Between distractions in quietness and running at the mouth during conversations, I end up missing out on God’s voice. I haven’t yet learned to love the silence. “What I learned from my grandma,” wrote Amena Brown in Breaking Old Rhythms, “what she taught me about God, is how much he treasures the interlude–those brief moments in time when we sit still and quiet ourselves to listen. Truly coming to know God, to hear his voice, is about bringing our souls to silence, bringing our hearts to a place where they can be alone and quiet with him.” (Amena Brown, Breaking Old Rhythms, “Chapter 7: Breathing Room,” pages 90 and 91).
During a recent trip to the dentist, while my hygienist, Sonja Owens, scraped plaque from my teeth, the subject of our children came up. She has five, ranging in age from 24 down to 5. As Sonja chatted and I grunted and replied after each suctioning, she told me the story about how her five-year-old daughter wouldn’t stop talking to her after she got home from work one night. All Sonja wanted to do was relax and unwind, and all her daughter wanted to do was talk. “Was she like this all day?” she queried her older daughter.
“No,” her 18-year-old replied. “She just started when you walked through the door.”

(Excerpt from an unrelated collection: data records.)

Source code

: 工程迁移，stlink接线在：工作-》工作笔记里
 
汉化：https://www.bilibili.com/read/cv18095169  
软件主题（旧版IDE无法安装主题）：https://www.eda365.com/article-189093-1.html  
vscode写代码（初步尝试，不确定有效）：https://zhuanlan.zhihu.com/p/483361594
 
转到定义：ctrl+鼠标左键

So for the rest of the evening Sonja went about her business as her five-year-old chattered incessantly until bedtime. “And I realized that’s how God must think of us when we pray sometimes,” Sonja concluded. “We talk, talk, talk and never listen.” He desires our interludes with Him, the quieting of our mouth and our thoughts to enter into meaningful conversation with Him, not just talk at Him–what good does that do? What He says is true, what He tells us is for our own benefit, if only we’d listen. And not only listen, obey. As Solomon said of Wisdom in the Book of Proverbs,
But since you refuse to listen when I call
and no one pays attention when I stretch out my hand,
since you disregard all my advice
and do not accept my rebuke,
I in turn will laugh when disaster strikes you.

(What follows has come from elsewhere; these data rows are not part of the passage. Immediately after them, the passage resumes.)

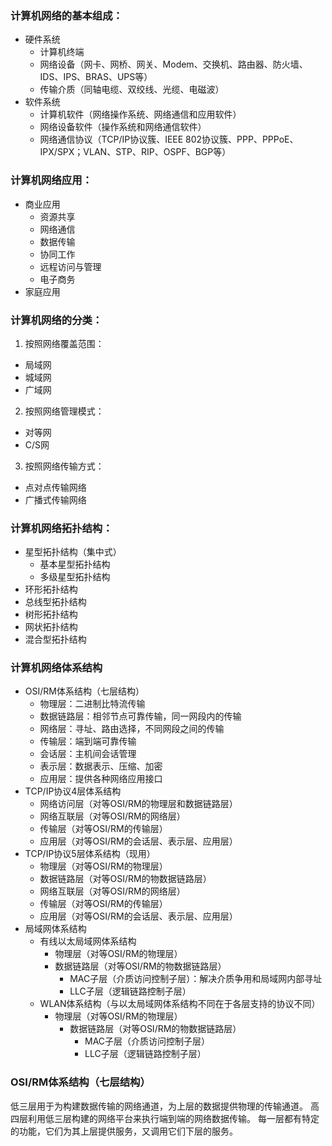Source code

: ### 计算机网络的基本组成：
- 硬件系统
    - 计算机终端
    - 网络设备（网卡、网桥、网关、Modem、交换机、路由器、防火墙、IDS、IPS、BRAS、UPS等）
    - 传输介质（同轴电缆、双绞线、光缆、电磁波）
- 软件系统
    - 计算机软件（网络操作系统、网络通信和应用软件）
    - 网络设备软件（操作系统和网络通信软件）
    - 网络通信协议（TCP/IP协议簇、IEEE 802协议簇、PPP、PPPoE、IPX/SPX；VLAN、STP、RIP、OSPF、BGP等）

### 计算机网络应用：
- 商业应用
    - 资源共享
    - 网络通信
    - 数据传输
    - 协同工作
    - 远程访问与管理
    - 电子商务
- 家庭应用

### 计算机网络的分类：
1. 按照网络覆盖范围：
- 局域网
- 城域网
- 广域网
2. 按照网络管理模式：
- 对等网
- C/S网
3. 按照网络传输方式：
- 点对点传输网络
- 广播式传输网络

### 计算机网络拓扑结构：
- 星型拓扑结构（集中式）
    - 基本星型拓扑结构
    - 多级星型拓扑结构
- 环形拓扑结构
- 总线型拓扑结构
- 树形拓扑结构
- 网状拓扑结构
- 混合型拓扑结构
    
### 计算机网络体系结构
- OSI/RM体系结构（七层结构）
    - 物理层：二进制比特流传输
    - 数据链路层：相邻节点可靠传输，同一网段内的传输
    - 网络层：寻址、路由选择，不同网段之间的传输
    - 传输层：端到端可靠传输
    - 会话层：主机间会话管理
    - 表示层：数据表示、压缩、加密
    - 应用层：提供各种网络应用接口
- TCP/IP协议4层体系结构
    - 网络访问层（对等OSI/RM的物理层和数据链路层）
    - 网络互联层（对等OSI/RM的网络层）
    - 传输层（对等OSI/RM的传输层）
    - 应用层（对等OSI/RM的会话层、表示层、应用层）
- TCP/IP协议5层体系结构（现用）
    - 物理层（对等OSI/RM的物理层）
    - 数据链路层（对等OSI/RM的物数据链路层）
    - 网络互联层（对等OSI/RM的网络层）
    - 传输层（对等OSI/RM的传输层）
    - 应用层（对等OSI/RM的会话层、表示层、应用层）
- 局域网体系结构
    - 有线以太局域网体系结构
        - 物理层（对等OSI/RM的物理层）
        - 数据链路层（对等OSI/RM的物数据链路层）
            - MAC子层（介质访问控制子层）：解决介质争用和局域网内部寻址
            - LLC子层（逻辑链路控制子层）
    - WLAN体系结构（与以太局域网体系结构不同在于各层支持的协议不同）
        - 物理层（对等OSI/RM的物理层）
            - 数据链路层（对等OSI/RM的物数据链路层）
                - MAC子层（介质访问控制子层）
                - LLC子层（逻辑链路控制子层）
### OSI/RM体系结构（七层结构）
低三层用于为构建数据传输的网络通道，为上层的数据提供物理的传输通道。
高四层利用低三层构建的网络平台来执行端到端的网络数据传输。
每一层都有特定的功能，它们为其上层提供服务，又调用它们下层的服务。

God speaks to us constantly. Whether it comes in a whisper, a thought, an action, an impression, a Scripture reading, or through someone else’s words, God continuously converses with us. When we allow our minds to wander during work or prayer, and when we permit our thoughts to crank up the engine of worry, the exhaust from our churning minds suffocates God’s breath.

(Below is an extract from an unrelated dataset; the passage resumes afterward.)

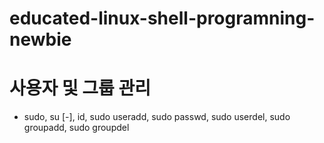 # educated-linux-shell-programning-newbie

# 사용자 및 그룹 관리
- sudo, su [-], id, sudo useradd, sudo passwd, sudo userdel, sudo groupadd, sudo groupdel

#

This world offers a multitude of distractions, and the enemy is adept at using these tools to his advantage. I see it in Hannah: when she zones in front of the television, you can wave a hand in front of her eyes and get no reaction. Then when we “unplug” her, she gets angry and whiny. You see it when a child is forced to turn off and put away their Leapster or Game Boy: the blank stare transforms into attitude and the total absorption turns into shortness. You notice it when the young lady wearing pink M&M ear buds runs right into you on in the mall, then doesn’t even apologize, let alone acknowledge your presence. God is speaking, but no one’s listening. “Why aren’t you listening to me?!” Is it any wonder so many people wander around with no idea of where they’re going, and even who they are? We put God on hold when we plugged in our iPhones; we disconnected Him when we flipped on our Xbox. As Amena Brown said, to hear His voice, we need to bring our souls to silence.